** Given entries follows **
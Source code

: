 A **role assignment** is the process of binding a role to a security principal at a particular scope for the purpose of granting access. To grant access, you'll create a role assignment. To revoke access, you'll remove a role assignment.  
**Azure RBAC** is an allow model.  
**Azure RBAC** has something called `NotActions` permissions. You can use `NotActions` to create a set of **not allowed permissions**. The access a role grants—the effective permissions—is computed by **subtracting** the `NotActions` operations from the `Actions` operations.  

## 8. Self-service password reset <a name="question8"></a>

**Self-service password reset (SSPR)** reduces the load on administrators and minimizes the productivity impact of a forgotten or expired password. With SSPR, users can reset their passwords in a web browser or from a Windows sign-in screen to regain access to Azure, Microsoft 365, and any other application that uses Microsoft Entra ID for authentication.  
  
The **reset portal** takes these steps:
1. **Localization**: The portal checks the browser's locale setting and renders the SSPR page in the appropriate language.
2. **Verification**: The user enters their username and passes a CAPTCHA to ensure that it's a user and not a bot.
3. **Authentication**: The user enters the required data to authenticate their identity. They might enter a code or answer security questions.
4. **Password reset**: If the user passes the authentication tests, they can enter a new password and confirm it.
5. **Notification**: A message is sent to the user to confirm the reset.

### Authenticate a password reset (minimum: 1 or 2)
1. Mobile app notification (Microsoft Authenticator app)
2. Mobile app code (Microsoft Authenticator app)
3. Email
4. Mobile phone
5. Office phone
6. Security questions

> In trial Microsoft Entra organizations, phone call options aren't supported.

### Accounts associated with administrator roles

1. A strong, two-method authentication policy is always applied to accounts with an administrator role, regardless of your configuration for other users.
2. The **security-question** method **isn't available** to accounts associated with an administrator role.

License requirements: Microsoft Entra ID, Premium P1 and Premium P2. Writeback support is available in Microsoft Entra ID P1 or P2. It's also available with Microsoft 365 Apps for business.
** End of Given entries **
* **Your goal**: The lines needed are the ones from the first line of the entries through the line that contains "an allow model.", given again without any change.

* **Exercise response**:
Source code

: A **role assignment** is the process of binding a role to a security principal at a particular scope for the purpose of granting access. To grant access, you'll create a role assignment. To revoke access, you'll remove a role assignment.  
**Azure RBAC** is an allow model.  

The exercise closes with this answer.